Dataset entries
-*-*-
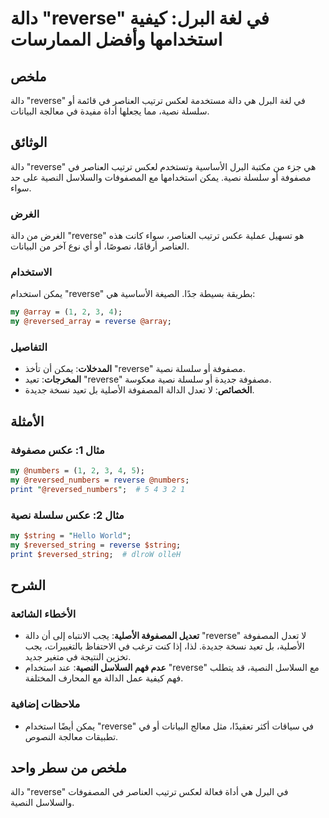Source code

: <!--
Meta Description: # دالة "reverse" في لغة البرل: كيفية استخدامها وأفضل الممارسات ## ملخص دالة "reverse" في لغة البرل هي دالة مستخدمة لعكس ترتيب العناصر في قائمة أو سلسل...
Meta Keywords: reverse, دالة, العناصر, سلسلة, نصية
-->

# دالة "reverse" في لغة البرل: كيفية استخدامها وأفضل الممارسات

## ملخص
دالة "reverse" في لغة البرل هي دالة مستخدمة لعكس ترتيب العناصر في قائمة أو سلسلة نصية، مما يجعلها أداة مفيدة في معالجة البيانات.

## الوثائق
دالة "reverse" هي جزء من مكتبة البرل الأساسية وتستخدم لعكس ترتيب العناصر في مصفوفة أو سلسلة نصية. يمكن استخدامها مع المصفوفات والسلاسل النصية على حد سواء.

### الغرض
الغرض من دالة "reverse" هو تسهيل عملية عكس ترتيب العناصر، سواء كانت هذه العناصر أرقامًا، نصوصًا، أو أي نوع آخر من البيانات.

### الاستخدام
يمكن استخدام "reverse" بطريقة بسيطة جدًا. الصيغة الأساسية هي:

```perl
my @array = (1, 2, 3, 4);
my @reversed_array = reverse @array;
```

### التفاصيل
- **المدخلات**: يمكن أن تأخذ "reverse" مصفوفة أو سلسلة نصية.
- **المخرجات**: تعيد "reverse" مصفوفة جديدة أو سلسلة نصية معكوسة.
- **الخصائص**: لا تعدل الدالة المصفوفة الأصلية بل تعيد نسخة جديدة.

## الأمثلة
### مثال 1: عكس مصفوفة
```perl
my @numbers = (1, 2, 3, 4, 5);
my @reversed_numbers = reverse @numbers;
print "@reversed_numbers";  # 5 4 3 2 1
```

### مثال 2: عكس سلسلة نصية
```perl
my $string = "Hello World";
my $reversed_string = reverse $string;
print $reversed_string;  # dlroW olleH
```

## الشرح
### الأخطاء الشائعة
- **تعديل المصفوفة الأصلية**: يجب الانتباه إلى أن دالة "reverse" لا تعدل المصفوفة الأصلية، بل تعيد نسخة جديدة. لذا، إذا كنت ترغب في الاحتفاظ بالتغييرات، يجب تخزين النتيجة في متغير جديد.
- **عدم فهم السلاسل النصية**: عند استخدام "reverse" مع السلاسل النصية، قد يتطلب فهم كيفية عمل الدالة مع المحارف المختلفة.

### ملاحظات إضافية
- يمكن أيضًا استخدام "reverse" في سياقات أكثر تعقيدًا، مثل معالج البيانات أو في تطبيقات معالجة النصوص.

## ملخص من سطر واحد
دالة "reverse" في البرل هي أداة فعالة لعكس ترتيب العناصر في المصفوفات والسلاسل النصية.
-*-*-
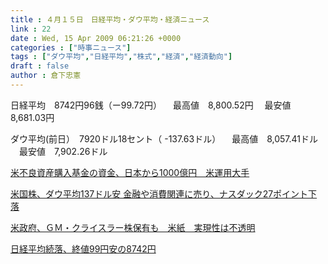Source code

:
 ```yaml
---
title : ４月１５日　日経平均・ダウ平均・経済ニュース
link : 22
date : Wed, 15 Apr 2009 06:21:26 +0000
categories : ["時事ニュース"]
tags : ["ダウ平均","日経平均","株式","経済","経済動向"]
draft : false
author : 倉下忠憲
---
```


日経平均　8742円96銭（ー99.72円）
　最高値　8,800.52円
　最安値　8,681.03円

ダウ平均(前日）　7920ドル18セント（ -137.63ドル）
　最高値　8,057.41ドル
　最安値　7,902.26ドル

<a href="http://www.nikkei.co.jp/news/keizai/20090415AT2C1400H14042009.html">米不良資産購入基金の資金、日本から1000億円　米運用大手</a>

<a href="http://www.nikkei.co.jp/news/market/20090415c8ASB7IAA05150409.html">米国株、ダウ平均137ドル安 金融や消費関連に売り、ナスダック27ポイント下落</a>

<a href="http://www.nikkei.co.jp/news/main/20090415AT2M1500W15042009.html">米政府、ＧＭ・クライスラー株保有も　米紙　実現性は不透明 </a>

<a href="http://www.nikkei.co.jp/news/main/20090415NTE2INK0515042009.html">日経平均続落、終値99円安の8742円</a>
-*-*-
→ The problem
From the records above, transcribe without alteration every line from the one with "### ملاحظات إضافية" to the one with "المصفوفات والسلاسل النصية.", inclusive.

→ Response to the task
### ملاحظات إضافية
- يمكن أيضًا استخدام "reverse" في سياقات أكثر تعقيدًا، مثل معالج البيانات أو في تطبيقات معالجة النصوص.

## ملخص من سطر واحد
دالة "reverse" في البرل هي أداة فعالة لعكس ترتيب العناصر في المصفوفات والسلاسل النصية.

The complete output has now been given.